PostgreSQL Queue in Java + Spring

Overview

We already discussed about Queue management solutions in the past, and I am always happy to write about it. Queue managers are not easy to implement, and there is a reson if IBM MQ Series is still a successful product. Some month ago, a big bank customer asked me to provide a small queue implementation to increase asynchronous internal processing of our payment solution.

The project had very strong contraints: I could not use existing queue system because they were not yet available, and I need to be able to provide microservice parallelism in a cloud-environent.

I have very little time to provide a solid solution, and re-inventing the wheel was not an option. Performance was important, but we plan to have a managable numbers of transactions per seconds, far behind modern cloud database capacity.

Challenge accepted.

Background

Super fast queue implementations are normally not based on database (like Oracle/PostgreSQL/SQLite) because a queue normally need to respect the orders of the elements, and databases need to have good locks primitive to avoid contentions and locking.

For instance, Oracle is able to do fine-grained row-level locking if index are correctly provided, but other databases (like SQL Server) normally has fancy “lock escalation” strategies when there are a lot of parallel access. “Lock escalation” means database will locks pages of records (!) reducing even reader performance.

Distributed databases incur in extra penalties because normally they do not want to ‘move around’ the same database page from a node to the other to just extract some records in order, and they need some extra interconnection protocol to ask nearby nodes to lend the next row.
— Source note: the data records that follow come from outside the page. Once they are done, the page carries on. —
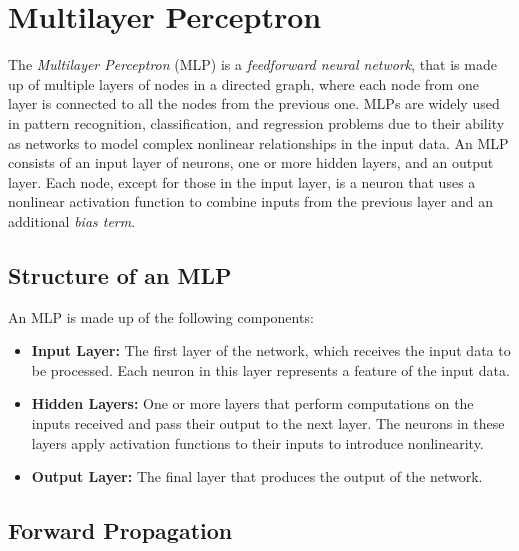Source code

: \section{Multilayer Perceptron}
The \emph{Multilayer Perceptron} (MLP) \cite{multilayer_perceptron} is a \emph{feedforward neural network}, that is made up of multiple layers of nodes in a directed graph, where each node from one layer is connected to all the nodes from the previous one.
MLPs are widely used in pattern recognition, classification, and regression problems due to their ability as networks to model complex nonlinear relationships in the input data.
An MLP consists of an input layer of neurons, one or more hidden layers, and an output layer.
Each node, except for those in the input layer, is a neuron that uses a nonlinear activation function to combine inputs from the previous layer and an additional \emph{bias term}.

\subsection{Structure of an MLP}

An MLP is made up of the following components:
\begin{itemize}
	\item \textbf{Input Layer:} The first layer of the network, which receives the input data to be processed. Each neuron in this layer represents a feature of the input data.
	\item \textbf{Hidden Layers:} One or more layers that perform computations on the inputs received and pass their output to the next layer. The neurons in these layers apply activation functions to their inputs to introduce nonlinearity.
	\item \textbf{Output Layer:} The final layer that produces the output of the network.
\end{itemize}

\subsection{Forward Propagation}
Nowadays distributed queue system can be implemented in an efficient way without a database…but…

  1. Modern database have a SKIP LOCKED construct you can use to increase throughput. For instance, in PostgreSQL you can write something like this, to take an element from a queue:

    1DELETE FROM queue
    2WHERE index = (SELECT index FROM queue ORDER BY index FOR UPDATE SKIP LOCKED LIMIT 1)
    3RETURNING item;
    

    You can run this query in parallel and reduce contention to the minimum.

  2. Lock semantics are already here and correctly implemented.

  3. Transactions and rollbacks are provided out of the box.

  4. Table partition can increase overall performance.

  5. You have very strong fault tolerance out of the box. We shall see that you can even increase performance if you opt for a ‘unlogged’ tables.

  6. Modern database knows how to handle JSON/JSONB object types, so you can do complex queries on data, for gathering statistics, or even index string fields for easy integration with a search engine!

  7. Last but not least, queue management is waaaay more easy on a database. Do you ever tried to empty an ApacheMQ queue, archiving the messages for later submission without an ad-hoc application implementation?

Oracle Advanced queue is database based and it is pretty decent. In the past, a coworker implemented a super efficient queue system on top of Oracle Advanced Queue: the idea was to fast ‘splitting’ the queue in K subqueue. K was chosen to match the number of the consumers. This will provide approximatly 0 contention on the Exadata Cluster, because every thread got its “own” queue and it was impressive the speed we could reach.

There are plenty of queue implementations for PostgreSQL, but they are normally not java-friendly. Also, most of them require to install custom modules, and in my scenario was not applicable and/or required too much review effort.

Because I need to review the code to avoid silly sql injection vulnerabilities, and less code means less risks.

Cut, paste and scrubbing

I ended up creating a stripped-down version of a postgresql-based implementation, reducing it to the bare minimum. I packed it with liquibase to create the API and with a pre-existing Spring implementation. I called it PQUE, because it resembles Star Trek Next Generation captain’s name (Picard) and because it means PostgreSQL QUEue.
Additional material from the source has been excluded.